Matthew Bourne aime la comédie musicale (premier acte : les gestes hystériques des serviteurs, puis des elfes ailés), voire la farce à la Chaplin ; en geste parfois mécaniques, il aime parodier le classique mais – heureusement sait s’alanguir et soudain créer de superbes images poétiques d’une pureté onirique : le premier duo Aurore et Leo son amant jardinier au II, puis au III, lorsque ce dernier poussé par son mentor vampire, court tel un Mercure galant d’une fraîcheur adolescente… pour retrouver Aurore endormie.
Aurore, sauce Twilight
Le chorégraphe britannique né en 1960 sait se renouveler ici, visiblement inspiré par l’univers enchanté et tragique de Tchaïkovski. La fin du III est une relecture assez fine : le prince jardinier se retrouve derrière la grille du domaine endormi… avant de convoler avec sa chère et tendre enfin retrouvée.
C’est une version riche et fantasque (gothique dit le marketing de couverture), très vive en vérité, souvent facétieuse (Aurore bébé ressemble à un mannequin sorti d’un film muet des années 1930), où le créateur recycle aussi des poncifs de la culture urbaine adolescente, ajoutant une pincée de références à la sauce Twilight : le jardinier devient vampire, et vampirise lui-même sa belle réveillée avant de lui faire un petit vampire à la fin.

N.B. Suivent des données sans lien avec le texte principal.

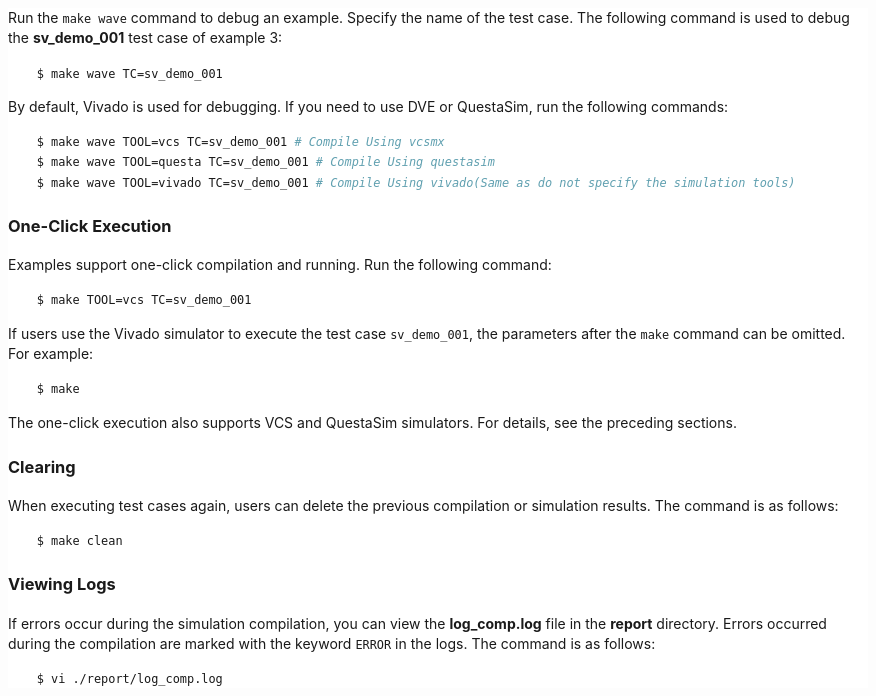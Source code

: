 Run the `make wave` command to debug an example. Specify the name of the test case. The following command is used to debug the **sv_demo_001** test case of example 3:

```bash
    $ make wave TC=sv_demo_001
```

By default, Vivado is used for debugging. If you need to use DVE or QuestaSim, run the following commands:

```bash
    $ make wave TOOL=vcs TC=sv_demo_001 # Compile Using vcsmx
    $ make wave TOOL=questa TC=sv_demo_001 # Compile Using questasim
    $ make wave TOOL=vivado TC=sv_demo_001 # Compile Using vivado(Same as do not specify the simulation tools)
```

<a id="sec-1-4" name="sec-1-4"></a>

### **One-Click Execution**

Examples support one-click compilation and running. Run the following command:

```bash
    $ make TOOL=vcs TC=sv_demo_001
```

If users use the Vivado simulator to execute the test case `sv_demo_001`, the parameters after the `make` command can be omitted. For example:

```bash
    $ make
```

The one-click execution also supports VCS and QuestaSim simulators. For details, see the preceding sections.

<a id="sec-1-5" name="sec-1-5"></a>

### **Clearing**

When executing test cases again, users can delete the previous compilation or simulation results. The command is as follows:

```bash
    $ make clean
```

<a id="sec-1-6" name="sec-1-6"></a>

### **Viewing Logs**

If errors occur during the simulation compilation, you can view the **log_comp.log** file in the **report** directory. Errors occurred during the compilation are marked with the keyword `ERROR` in the logs. The command is as follows:

```bash
    $ vi ./report/log_comp.log
```
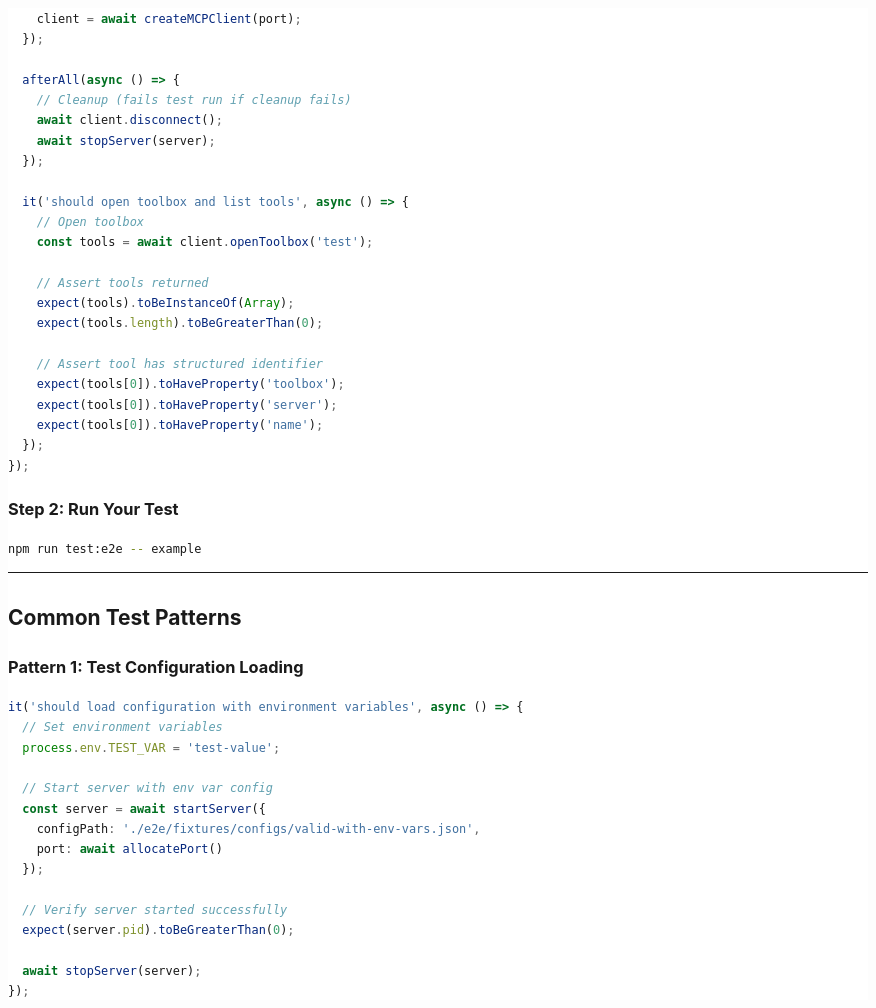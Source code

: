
 ```typescript
    client = await createMCPClient(port);
  });

  afterAll(async () => {
    // Cleanup (fails test run if cleanup fails)
    await client.disconnect();
    await stopServer(server);
  });

  it('should open toolbox and list tools', async () => {
    // Open toolbox
    const tools = await client.openToolbox('test');

    // Assert tools returned
    expect(tools).toBeInstanceOf(Array);
    expect(tools.length).toBeGreaterThan(0);

    // Assert tool has structured identifier
    expect(tools[0]).toHaveProperty('toolbox');
    expect(tools[0]).toHaveProperty('server');
    expect(tools[0]).toHaveProperty('name');
  });
});
```

### Step 2: Run Your Test

```bash
npm run test:e2e -- example
```

---

## Common Test Patterns

### Pattern 1: Test Configuration Loading

```typescript
it('should load configuration with environment variables', async () => {
  // Set environment variables
  process.env.TEST_VAR = 'test-value';

  // Start server with env var config
  const server = await startServer({
    configPath: './e2e/fixtures/configs/valid-with-env-vars.json',
    port: await allocatePort()
  });

  // Verify server started successfully
  expect(server.pid).toBeGreaterThan(0);

  await stopServer(server);
});
```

Comme dans Le lac des Cygnes, Bourne distille aussi une franche critique de la société précieuse victorienne, engoncée dans ses atours salonards.
Au centre de cette production captée par DG, s’impose le couple amoureux Aurore et surtout le juvénile et rafraîchissant Leo (Dominic North) à la grâce aérienne d’elfe terrestre. Lui offre une contrepartie tout aussi réjouissante, son double noir, le fils Carabosse, Caradoc (qui joue aussi Carabosse elle-même au I : sombre et viril Adam Maskell). La danse d’Aurore à leurs côtés (Hannah Vassallo) est plus neutre, presque terne (c’est peut-être aussi une question d’écriture pour un rôle beaucoup moins fouillé que les autres). De toute évidence, ce sont les rôles masculins qui intéressent Matthew Bourne.
Le sens des enchaînements, de très belles trouvailles visuelles et techniques (le tapis roulant qui permet aux clans des fées d’amortir leur course), la beauté générale du spectacle qui plonge de facto dans une fantasmagorie d’un romantisme réel assurent le succès du spectacle. Plus poétique que Le lac des cygnes, mais qui comprend aussi sa scène totalement ratée, en un précipité ridicule : la fin de Caradoc, assassiné par le roi des fées Lilac, qui dans la vision de Bourne, jamais en reste d’une actualisation comique, est un vampire ailé. Pour le reste, la captation très bien réalisée ajoute à l’intérêt du ballet.
Matthew Bourne : Sleeping Beauty, a gothic romance. Le Belle au bois dormant d’après Tchaïkovski. 1 dvd Deutsche Grammophon. 2012.